One evening at a friend’s home, as we completed an pre-Christmas dinner, Ken kept scraping at the Christmas tree design in the center of his plate.  “Don’t do that,” pleaded our hostess, “It will ruin the dish.”  Yet Ken continued “cleaning his plate.”  Other than the irritating sound, reminding me of finger nails on a chalk board, it would have been difficult to inflict permanent damage on the Christmas ware before Ken gave up and relinquished his plate, which, by the way, was clean as a whistle.

“Next time he comes,” my hostess said firmly, “he’ll be eating off plastic.”  Sure enough, on the next visit, where she had prepared a lovely pre-New Year’s dinner, my friend had a very special Holiday plate just for him.  While the rest of us ate off the good china, he ate from a festive plate made of very heavy paper with a plastic coating – a throwaway.  It was nice, but to me it was still paper.

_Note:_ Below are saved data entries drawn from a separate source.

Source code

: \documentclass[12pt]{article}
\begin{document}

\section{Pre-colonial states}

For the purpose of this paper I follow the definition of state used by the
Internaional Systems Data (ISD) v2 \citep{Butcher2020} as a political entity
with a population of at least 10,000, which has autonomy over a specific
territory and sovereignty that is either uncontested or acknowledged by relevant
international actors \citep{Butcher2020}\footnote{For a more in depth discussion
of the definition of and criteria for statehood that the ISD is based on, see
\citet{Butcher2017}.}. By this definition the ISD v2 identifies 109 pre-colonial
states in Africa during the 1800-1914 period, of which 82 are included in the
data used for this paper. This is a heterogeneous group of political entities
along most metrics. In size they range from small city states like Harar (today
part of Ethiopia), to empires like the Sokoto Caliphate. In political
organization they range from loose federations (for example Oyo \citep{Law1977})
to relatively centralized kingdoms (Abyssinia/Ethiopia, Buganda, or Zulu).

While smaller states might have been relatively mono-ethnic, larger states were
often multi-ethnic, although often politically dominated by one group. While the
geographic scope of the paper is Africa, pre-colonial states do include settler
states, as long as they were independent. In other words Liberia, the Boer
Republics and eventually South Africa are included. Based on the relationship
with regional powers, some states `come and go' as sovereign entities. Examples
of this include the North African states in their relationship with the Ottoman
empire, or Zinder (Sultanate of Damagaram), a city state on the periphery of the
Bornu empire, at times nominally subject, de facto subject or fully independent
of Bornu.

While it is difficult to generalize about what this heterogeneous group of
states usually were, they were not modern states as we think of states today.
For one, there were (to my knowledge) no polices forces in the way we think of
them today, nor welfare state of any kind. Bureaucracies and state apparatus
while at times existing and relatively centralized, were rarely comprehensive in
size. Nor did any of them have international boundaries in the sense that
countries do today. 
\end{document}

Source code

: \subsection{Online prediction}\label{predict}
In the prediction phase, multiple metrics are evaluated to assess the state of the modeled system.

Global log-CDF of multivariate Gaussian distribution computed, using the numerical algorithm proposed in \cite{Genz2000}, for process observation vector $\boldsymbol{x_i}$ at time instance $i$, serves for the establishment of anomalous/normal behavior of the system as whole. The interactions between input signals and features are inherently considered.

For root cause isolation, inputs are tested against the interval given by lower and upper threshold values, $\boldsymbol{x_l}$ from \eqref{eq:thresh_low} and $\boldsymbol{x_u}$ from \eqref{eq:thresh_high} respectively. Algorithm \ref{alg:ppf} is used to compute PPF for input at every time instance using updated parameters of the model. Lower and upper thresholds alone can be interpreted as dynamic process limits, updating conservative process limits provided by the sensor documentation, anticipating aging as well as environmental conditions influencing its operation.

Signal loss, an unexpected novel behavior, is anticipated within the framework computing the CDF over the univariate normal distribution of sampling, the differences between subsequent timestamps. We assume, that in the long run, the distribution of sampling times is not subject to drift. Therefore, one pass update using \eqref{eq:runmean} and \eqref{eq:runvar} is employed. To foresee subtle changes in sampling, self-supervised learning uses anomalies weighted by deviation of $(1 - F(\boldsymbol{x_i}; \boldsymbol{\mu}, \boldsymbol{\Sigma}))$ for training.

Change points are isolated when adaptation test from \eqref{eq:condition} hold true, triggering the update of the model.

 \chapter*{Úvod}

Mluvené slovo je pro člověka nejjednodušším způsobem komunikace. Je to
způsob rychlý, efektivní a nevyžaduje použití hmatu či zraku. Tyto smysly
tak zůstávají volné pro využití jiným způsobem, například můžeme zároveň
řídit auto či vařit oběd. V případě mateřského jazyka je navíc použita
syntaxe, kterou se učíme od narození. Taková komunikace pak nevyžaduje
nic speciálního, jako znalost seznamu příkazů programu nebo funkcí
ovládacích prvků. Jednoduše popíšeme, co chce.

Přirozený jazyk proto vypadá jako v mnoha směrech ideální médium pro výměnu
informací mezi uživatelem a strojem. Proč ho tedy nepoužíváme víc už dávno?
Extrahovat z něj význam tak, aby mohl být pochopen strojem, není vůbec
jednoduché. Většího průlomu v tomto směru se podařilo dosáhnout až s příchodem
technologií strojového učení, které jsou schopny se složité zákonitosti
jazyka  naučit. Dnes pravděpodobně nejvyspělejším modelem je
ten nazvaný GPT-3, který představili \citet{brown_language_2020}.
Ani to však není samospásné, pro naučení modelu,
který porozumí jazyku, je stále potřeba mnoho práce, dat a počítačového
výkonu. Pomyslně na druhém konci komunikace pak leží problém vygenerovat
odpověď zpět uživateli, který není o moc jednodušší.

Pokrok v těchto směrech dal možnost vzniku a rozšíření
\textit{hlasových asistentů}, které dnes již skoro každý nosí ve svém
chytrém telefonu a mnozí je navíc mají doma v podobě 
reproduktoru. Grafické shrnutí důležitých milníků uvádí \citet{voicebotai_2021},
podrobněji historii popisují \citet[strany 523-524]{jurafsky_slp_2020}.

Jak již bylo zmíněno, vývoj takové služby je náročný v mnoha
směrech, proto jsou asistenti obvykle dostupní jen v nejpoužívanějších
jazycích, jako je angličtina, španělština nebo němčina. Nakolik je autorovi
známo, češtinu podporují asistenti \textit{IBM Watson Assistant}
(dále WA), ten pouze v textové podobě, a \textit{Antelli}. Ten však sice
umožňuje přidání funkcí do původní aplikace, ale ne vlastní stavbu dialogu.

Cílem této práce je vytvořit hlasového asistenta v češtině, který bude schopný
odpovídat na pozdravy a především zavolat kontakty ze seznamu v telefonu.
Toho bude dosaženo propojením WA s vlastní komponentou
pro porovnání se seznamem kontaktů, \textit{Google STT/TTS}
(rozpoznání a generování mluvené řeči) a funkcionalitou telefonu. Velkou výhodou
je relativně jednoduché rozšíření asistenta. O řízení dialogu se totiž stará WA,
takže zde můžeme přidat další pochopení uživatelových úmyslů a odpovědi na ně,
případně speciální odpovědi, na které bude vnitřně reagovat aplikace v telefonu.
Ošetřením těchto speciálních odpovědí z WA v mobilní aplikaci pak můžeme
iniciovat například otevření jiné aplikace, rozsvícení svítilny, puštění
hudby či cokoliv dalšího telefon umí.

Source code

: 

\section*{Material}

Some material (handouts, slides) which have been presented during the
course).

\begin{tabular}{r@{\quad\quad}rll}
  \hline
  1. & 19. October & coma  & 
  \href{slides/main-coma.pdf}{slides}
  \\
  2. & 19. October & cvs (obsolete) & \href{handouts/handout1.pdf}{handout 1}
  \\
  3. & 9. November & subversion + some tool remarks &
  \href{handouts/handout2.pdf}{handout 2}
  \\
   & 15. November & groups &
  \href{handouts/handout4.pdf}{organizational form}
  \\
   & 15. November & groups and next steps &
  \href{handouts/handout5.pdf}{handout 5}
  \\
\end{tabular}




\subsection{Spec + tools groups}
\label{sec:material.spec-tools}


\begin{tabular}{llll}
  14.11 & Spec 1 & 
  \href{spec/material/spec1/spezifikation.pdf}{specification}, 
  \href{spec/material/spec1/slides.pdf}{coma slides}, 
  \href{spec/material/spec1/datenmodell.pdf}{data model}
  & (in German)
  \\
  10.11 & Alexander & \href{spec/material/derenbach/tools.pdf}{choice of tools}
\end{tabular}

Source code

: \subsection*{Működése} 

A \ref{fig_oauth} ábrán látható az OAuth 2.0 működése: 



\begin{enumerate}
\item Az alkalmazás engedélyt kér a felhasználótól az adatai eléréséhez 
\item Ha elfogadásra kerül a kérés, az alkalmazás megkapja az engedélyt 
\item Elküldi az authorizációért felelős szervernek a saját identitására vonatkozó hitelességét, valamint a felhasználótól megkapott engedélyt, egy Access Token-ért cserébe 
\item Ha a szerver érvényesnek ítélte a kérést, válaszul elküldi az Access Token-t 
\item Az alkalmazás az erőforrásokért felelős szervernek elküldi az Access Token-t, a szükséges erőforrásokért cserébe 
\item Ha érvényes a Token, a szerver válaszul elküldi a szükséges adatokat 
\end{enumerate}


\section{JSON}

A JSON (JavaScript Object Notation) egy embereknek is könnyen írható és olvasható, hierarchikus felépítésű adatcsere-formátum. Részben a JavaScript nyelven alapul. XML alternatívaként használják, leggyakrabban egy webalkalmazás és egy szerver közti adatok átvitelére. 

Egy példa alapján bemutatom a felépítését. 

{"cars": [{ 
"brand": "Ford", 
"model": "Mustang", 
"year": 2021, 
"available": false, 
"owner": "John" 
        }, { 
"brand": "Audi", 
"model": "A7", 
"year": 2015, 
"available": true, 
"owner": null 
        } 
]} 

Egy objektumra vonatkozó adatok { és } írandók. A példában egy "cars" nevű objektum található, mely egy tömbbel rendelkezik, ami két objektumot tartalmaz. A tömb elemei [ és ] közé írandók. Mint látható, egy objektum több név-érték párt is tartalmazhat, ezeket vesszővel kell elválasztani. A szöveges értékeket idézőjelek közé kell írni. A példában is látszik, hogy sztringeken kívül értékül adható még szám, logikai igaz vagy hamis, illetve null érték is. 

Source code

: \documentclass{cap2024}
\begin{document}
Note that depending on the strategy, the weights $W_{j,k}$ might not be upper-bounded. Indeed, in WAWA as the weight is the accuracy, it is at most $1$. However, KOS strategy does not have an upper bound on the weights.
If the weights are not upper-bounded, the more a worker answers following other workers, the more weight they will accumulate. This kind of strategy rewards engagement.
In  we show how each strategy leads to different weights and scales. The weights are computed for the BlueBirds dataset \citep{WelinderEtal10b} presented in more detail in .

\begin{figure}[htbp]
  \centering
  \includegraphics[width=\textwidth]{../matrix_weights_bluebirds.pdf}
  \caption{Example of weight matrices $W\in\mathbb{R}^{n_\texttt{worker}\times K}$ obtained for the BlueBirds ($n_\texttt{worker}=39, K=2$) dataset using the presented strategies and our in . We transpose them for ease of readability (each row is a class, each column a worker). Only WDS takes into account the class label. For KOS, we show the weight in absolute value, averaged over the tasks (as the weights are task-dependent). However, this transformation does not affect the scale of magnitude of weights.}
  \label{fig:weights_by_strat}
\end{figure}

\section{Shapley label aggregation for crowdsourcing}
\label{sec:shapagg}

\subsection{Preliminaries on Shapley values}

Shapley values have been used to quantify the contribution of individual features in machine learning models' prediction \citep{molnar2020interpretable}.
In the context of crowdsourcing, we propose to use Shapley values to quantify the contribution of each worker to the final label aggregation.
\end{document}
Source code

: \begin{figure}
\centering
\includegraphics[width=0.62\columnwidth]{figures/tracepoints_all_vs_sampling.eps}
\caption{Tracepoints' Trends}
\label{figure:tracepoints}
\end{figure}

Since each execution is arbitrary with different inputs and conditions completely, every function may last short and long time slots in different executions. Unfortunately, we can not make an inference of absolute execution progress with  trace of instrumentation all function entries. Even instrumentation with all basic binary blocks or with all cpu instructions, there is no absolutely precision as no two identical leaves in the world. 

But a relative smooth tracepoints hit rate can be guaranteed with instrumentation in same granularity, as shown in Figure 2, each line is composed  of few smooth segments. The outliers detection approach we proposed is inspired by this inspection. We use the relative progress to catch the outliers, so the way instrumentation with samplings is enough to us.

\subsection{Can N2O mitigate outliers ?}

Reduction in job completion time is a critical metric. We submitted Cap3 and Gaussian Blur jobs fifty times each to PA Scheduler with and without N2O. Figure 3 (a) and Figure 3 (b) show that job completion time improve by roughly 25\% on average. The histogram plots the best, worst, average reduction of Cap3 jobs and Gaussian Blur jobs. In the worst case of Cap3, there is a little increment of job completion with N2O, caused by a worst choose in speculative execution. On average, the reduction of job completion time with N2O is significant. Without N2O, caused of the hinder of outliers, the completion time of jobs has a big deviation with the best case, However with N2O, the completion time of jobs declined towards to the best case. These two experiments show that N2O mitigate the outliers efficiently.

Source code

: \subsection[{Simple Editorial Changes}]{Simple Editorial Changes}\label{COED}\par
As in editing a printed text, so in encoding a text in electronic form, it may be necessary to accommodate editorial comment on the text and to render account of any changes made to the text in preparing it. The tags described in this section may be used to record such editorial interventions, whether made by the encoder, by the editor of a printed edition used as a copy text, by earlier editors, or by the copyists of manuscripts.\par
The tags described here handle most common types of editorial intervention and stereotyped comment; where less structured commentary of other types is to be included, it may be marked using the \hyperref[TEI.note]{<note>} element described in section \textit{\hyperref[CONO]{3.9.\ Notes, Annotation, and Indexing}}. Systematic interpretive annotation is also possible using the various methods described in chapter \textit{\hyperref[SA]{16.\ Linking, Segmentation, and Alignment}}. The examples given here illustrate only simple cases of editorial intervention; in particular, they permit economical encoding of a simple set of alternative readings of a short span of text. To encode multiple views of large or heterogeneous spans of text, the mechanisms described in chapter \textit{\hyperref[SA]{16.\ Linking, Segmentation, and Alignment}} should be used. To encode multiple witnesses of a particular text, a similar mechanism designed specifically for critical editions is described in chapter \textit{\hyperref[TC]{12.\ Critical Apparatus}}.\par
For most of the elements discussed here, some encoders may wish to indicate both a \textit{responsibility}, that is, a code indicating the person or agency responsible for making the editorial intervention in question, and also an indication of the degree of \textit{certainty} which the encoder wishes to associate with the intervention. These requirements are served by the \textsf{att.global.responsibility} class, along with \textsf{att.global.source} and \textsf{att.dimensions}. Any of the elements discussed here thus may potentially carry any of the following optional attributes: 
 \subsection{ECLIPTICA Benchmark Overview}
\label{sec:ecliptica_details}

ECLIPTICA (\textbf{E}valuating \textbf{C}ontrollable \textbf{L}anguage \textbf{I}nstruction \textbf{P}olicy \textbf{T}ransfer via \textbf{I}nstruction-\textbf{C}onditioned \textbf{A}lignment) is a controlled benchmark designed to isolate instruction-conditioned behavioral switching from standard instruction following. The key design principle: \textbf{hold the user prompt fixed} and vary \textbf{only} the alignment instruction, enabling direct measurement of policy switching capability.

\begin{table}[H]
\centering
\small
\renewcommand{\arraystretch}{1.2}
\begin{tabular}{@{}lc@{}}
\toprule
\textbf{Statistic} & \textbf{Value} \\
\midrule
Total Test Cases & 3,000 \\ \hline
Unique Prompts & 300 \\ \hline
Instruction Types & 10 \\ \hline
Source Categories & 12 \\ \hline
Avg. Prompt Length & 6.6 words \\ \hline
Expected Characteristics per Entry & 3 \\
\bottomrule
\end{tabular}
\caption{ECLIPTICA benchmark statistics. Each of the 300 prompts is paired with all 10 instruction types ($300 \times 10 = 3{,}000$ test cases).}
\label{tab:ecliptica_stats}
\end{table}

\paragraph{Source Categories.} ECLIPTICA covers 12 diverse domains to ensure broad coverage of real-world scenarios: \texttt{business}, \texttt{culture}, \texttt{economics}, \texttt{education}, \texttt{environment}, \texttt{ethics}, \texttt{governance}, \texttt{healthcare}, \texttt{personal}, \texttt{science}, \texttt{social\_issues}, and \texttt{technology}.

For some time I have noticed that he often tries to include the flowers or scattered leaves adorning our dishes as part of his meal even after the plate is thoroughly clean and all food is gone.  I doubt that scraping the edge of a fork or spoon over the surface does any more damage to the glaze than does a steak knife cutting meat.  However, the finger-nail-chalk-board noise was getting to me.  Problem solved: I bought some plain white china plates for us to use with absolutely no decoration — no flowers, leaves and definitely no Christmas trees.  Even at lunch he gets his sandwich on one of the new plates, and if it gets broken that’s okay.  We have more.  He uses what I use whether it’s china, paper or plastic – whatever is appropriate.  But I do draw the line; absolutely no wooden bowls.